While total supply measures capital presence, stablecoin exchange balances track capital readiness. These balances represent stablecoins already sitting on trading venues, immediately available to buy crypto assets. Rising exchange balances suggest that investors are positioning liquidity in anticipation of deployment, which tends to strengthen short-term rebound potential and supports local price stability.
Falling exchange balances, by contrast, indicate that capital is either being withdrawn to self-custody or has already been used. In isolation, declining exchange balances can sometimes be neutral if total supply remains stable, implying internal rotation. However, when exchange balances fall alongside a declining total supply, the signal shifts toward capital leaving the market entirely rather than repositioning within it.
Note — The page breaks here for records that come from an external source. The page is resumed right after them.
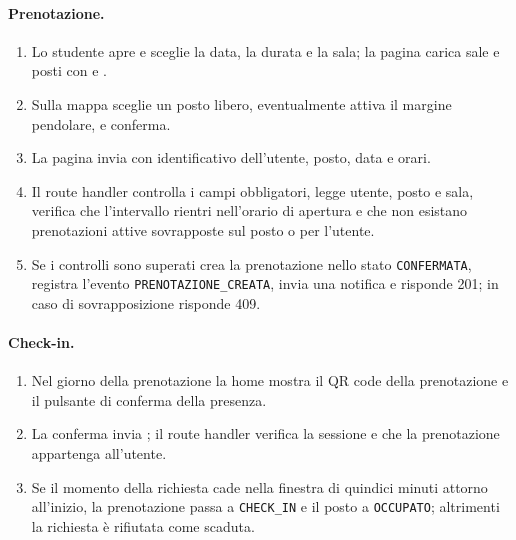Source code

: \documentclass[11pt,a4paper,oneside,openany]{book}
\begin{document}
\paragraph{Prenotazione.}
\begin{enumerate}
  \item Lo studente apre  e sceglie la data, la durata e la sala;
        la pagina carica sale e posti con  e
        .
  \item Sulla mappa sceglie un posto libero, eventualmente attiva il margine
        pendolare, e conferma.
  \item La pagina invia  con identificativo
        dell'utente, posto, data e orari.
  \item Il route handler controlla i campi obbligatori, legge utente, posto e
        sala, verifica che l'intervallo rientri nell'orario di apertura e che
        non esistano prenotazioni attive sovrapposte sul posto o per l'utente.
  \item Se i controlli sono superati crea la prenotazione nello stato
        \texttt{CONFERMATA}, registra l'evento \texttt{PRENOTAZIONE\_CREATA},
        invia una notifica e risponde 201; in caso di sovrapposizione risponde
        409.
\end{enumerate}


\paragraph{Check-in.}
\begin{enumerate}
  \item Nel giorno della prenotazione la home mostra il QR code della
        prenotazione e il pulsante di conferma della presenza.
  \item La conferma invia ; il
        route handler verifica la sessione e che la prenotazione appartenga
        all'utente.
  \item Se il momento della richiesta cade nella finestra di quindici minuti
        attorno all'inizio, la prenotazione passa a \texttt{CHECK\_IN} e il
        posto a \texttt{OCCUPATO}; altrimenti la richiesta è rifiutata come
        scaduta.
\end{enumerate}

\end{document}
Viewed together, these two indicators help separate capital waiting on the sidelines from capital exiting the system. Expansion in total supply with flat or rising exchange balances typically aligns with constructive market conditions. Contraction in both metrics points to tightening liquidity and weaker support for sustained upside.
In the current environment, the key question is not whether price can bounce, but whether liquidity conditions can stabilize. Durable market recoveries tend to follow a clear sequence: stablecoin supply stops contracting first, then exchange balances begin to rebuild. Until that process is visible on-chain, upside moves are more likely to remain reactive rather than structurally supported.